YOUR TASK: In the copy you make, include no pictures, and transcribe every record exactly.

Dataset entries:
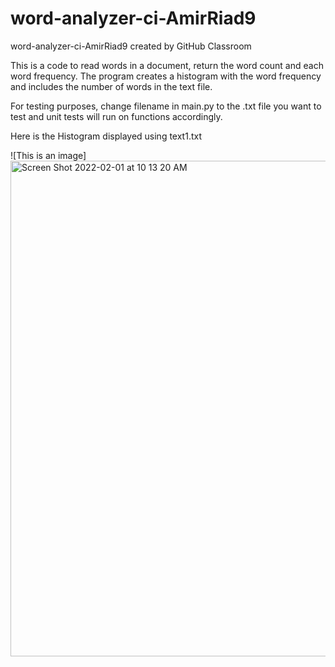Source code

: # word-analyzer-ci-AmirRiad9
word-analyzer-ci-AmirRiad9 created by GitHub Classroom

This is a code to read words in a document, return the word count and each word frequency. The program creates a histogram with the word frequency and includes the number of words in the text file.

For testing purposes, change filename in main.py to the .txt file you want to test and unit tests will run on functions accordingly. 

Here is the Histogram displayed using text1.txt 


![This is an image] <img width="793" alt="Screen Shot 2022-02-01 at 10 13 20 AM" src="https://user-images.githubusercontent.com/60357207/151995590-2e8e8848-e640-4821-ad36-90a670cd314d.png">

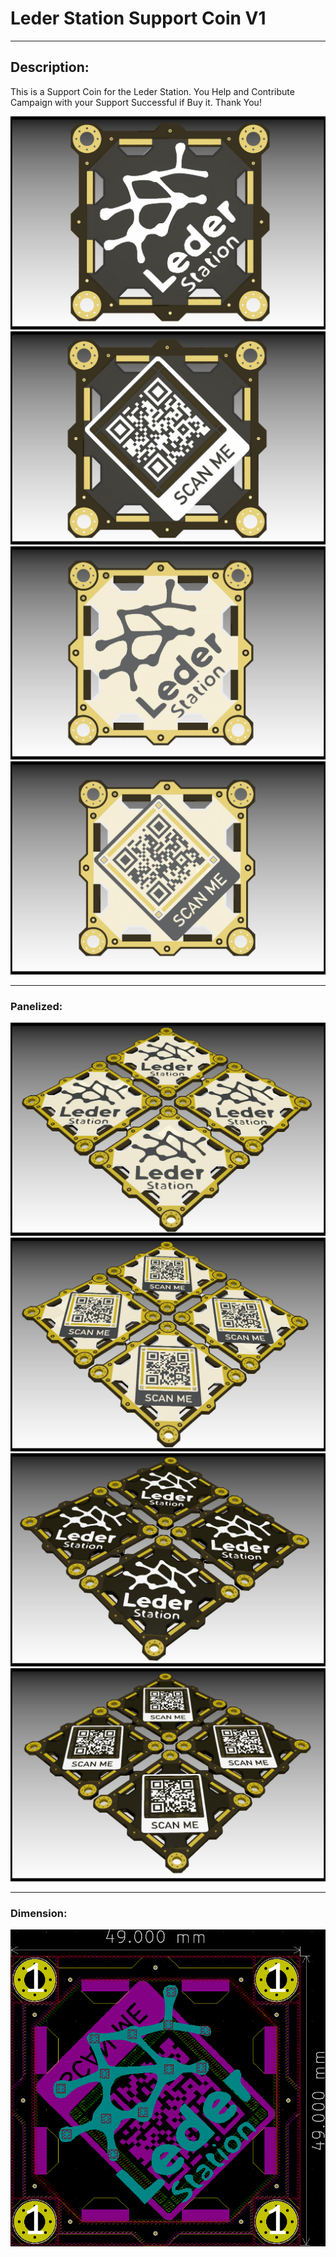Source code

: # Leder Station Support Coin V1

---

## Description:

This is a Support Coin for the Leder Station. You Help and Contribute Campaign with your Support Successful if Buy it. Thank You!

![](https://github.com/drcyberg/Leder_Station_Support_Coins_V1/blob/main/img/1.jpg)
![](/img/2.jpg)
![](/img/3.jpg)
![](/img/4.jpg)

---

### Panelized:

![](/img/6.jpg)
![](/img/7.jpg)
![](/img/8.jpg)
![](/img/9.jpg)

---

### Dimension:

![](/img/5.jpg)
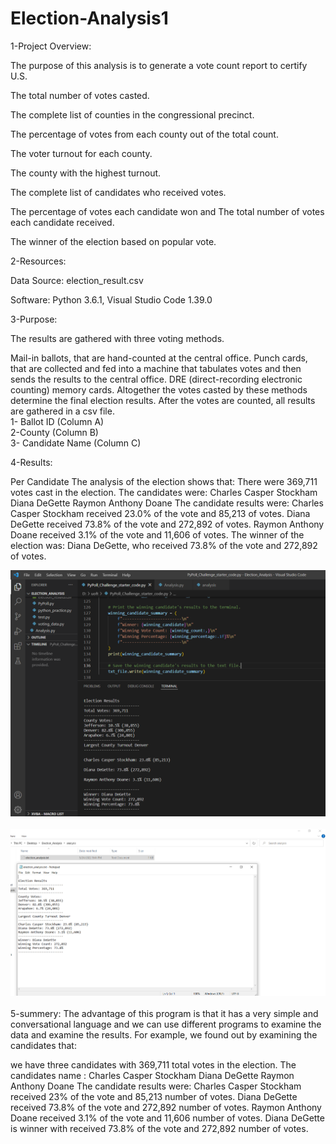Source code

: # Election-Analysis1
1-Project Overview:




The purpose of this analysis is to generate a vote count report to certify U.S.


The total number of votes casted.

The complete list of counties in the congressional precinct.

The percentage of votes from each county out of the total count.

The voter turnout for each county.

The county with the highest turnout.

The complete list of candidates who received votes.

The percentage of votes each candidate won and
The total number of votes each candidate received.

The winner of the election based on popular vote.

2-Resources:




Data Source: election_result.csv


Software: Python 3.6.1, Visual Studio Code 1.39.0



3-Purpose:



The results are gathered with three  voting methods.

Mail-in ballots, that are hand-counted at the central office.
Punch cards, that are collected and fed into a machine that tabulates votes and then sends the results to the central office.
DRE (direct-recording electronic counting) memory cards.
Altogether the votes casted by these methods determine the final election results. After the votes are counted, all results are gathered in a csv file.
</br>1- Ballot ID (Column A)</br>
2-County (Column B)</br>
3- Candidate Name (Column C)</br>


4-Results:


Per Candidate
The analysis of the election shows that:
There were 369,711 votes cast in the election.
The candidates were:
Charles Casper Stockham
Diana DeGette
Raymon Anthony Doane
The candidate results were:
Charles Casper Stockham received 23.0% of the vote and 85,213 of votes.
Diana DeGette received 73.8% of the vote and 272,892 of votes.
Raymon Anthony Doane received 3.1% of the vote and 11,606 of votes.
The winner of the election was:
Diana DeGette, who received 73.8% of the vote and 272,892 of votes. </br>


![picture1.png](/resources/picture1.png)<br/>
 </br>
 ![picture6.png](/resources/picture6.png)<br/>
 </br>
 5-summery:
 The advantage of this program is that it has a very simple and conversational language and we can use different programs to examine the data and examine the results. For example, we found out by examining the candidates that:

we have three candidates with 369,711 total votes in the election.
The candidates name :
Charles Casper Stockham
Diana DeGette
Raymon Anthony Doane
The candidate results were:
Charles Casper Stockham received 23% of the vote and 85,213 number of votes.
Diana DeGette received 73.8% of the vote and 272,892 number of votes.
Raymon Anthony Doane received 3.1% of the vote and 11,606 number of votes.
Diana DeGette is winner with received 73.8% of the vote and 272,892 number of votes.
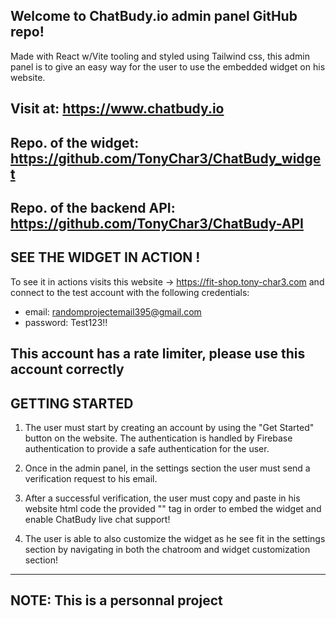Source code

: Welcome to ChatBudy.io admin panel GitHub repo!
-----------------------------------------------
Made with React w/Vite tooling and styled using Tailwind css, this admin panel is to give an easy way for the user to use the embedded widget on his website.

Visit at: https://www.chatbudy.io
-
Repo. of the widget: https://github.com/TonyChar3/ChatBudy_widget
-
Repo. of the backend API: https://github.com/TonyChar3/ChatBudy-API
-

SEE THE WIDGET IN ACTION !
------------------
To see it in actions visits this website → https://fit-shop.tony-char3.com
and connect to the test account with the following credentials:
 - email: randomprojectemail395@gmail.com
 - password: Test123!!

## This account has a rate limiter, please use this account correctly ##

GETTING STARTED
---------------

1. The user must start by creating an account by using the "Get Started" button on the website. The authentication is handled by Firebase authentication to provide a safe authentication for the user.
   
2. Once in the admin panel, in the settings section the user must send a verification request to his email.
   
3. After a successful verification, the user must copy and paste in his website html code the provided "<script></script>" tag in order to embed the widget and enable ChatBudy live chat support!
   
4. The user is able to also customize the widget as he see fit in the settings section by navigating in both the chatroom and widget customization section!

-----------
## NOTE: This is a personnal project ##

ANSWER AREA:
Source code

: # word-analyzer-ci-AmirRiad9
word-analyzer-ci-AmirRiad9 created by GitHub Classroom

This is a code to read words in a document, return the word count and each word frequency. The program creates a histogram with the word frequency and includes the number of words in the text file.

For testing purposes, change filename in main.py to the .txt file you want to test and unit tests will run on functions accordingly. 

Here is the Histogram displayed using text1.txt 


![This is an image] <img width="793" alt="Screen Shot 2022-02-01 at 10 13 20 AM" src="https://user-images.githubusercontent.com/60357207/151995590-2e8e8848-e640-4821-ad36-90a670cd314d.png">

Source code

: # Leder Station Support Coin V1

---

## Description:

This is a Support Coin for the Leder Station. You Help and Contribute Campaign with your Support Successful if Buy it. Thank You!

![](https://github.com/drcyberg/Leder_Station_Support_Coins_V1/blob/main/img/1.jpg)
![](/img/2.jpg)
![](/img/3.jpg)
![](/img/4.jpg)

---

### Panelized:

![](/img/6.jpg)
![](/img/7.jpg)
![](/img/8.jpg)
![](/img/9.jpg)

---

### Dimension:

![](/img/5.jpg)
Source code

: # Election-Analysis1
1-Project Overview:




The purpose of this analysis is to generate a vote count report to certify U.S.


The total number of votes casted.

The complete list of counties in the congressional precinct.

The percentage of votes from each county out of the total count.

The voter turnout for each county.

The county with the highest turnout.

The complete list of candidates who received votes.

The percentage of votes each candidate won and
The total number of votes each candidate received.

The winner of the election based on popular vote.

2-Resources:




Data Source: election_result.csv


Software: Python 3.6.1, Visual Studio Code 1.39.0



3-Purpose:



The results are gathered with three  voting methods.

Mail-in ballots, that are hand-counted at the central office.
Punch cards, that are collected and fed into a machine that tabulates votes and then sends the results to the central office.
DRE (direct-recording electronic counting) memory cards.
Altogether the votes casted by these methods determine the final election results. After the votes are counted, all results are gathered in a csv file.
</br>1- Ballot ID (Column A)</br>
2-County (Column B)</br>
3- Candidate Name (Column C)</br>


4-Results:


Per Candidate
The analysis of the election shows that:
There were 369,711 votes cast in the election.
The candidates were:
Charles Casper Stockham
Diana DeGette
Raymon Anthony Doane
The candidate results were:
Charles Casper Stockham received 23.0% of the vote and 85,213 of votes.
Diana DeGette received 73.8% of the vote and 272,892 of votes.
Raymon Anthony Doane received 3.1% of the vote and 11,606 of votes.
The winner of the election was:
Diana DeGette, who received 73.8% of the vote and 272,892 of votes. </br>


![picture1.png](/resources/picture1.png)<br/>
 </br>
 ![picture6.png](/resources/picture6.png)<br/>
 </br>
 5-summery:
 The advantage of this program is that it has a very simple and conversational language and we can use different programs to examine the data and examine the results. For example, we found out by examining the candidates that:

we have three candidates with 369,711 total votes in the election.
The candidates name :
Charles Casper Stockham
Diana DeGette
Raymon Anthony Doane
The candidate results were:
Charles Casper Stockham received 23% of the vote and 85,213 number of votes.
Diana DeGette received 73.8% of the vote and 272,892 number of votes.
Raymon Anthony Doane received 3.1% of the vote and 11,606 number of votes.
Diana DeGette is winner with received 73.8% of the vote and 272,892 number of votes.
Source code

: Welcome to ChatBudy.io admin panel GitHub repo!
-----------------------------------------------
Made with React w/Vite tooling and styled using Tailwind css, this admin panel is to give an easy way for the user to use the embedded widget on his website.

Visit at: https://www.chatbudy.io
-
Repo. of the widget: https://github.com/TonyChar3/ChatBudy_widget
-
Repo. of the backend API: https://github.com/TonyChar3/ChatBudy-API
-

SEE THE WIDGET IN ACTION !
------------------
To see it in actions visits this website → https://fit-shop.tony-char3.com
and connect to the test account with the following credentials:
 - email: randomprojectemail395@gmail.com
 - password: Test123!!

## This account has a rate limiter, please use this account correctly ##

GETTING STARTED
---------------

1. The user must start by creating an account by using the "Get Started" button on the website. The authentication is handled by Firebase authentication to provide a safe authentication for the user.
   
2. Once in the admin panel, in the settings section the user must send a verification request to his email.
   
3. After a successful verification, the user must copy and paste in his website html code the provided "<script></script>" tag in order to embed the widget and enable ChatBudy live chat support!
   
4. The user is able to also customize the widget as he see fit in the settings section by navigating in both the chatroom and widget customization section!

-----------
## NOTE: This is a personnal project ##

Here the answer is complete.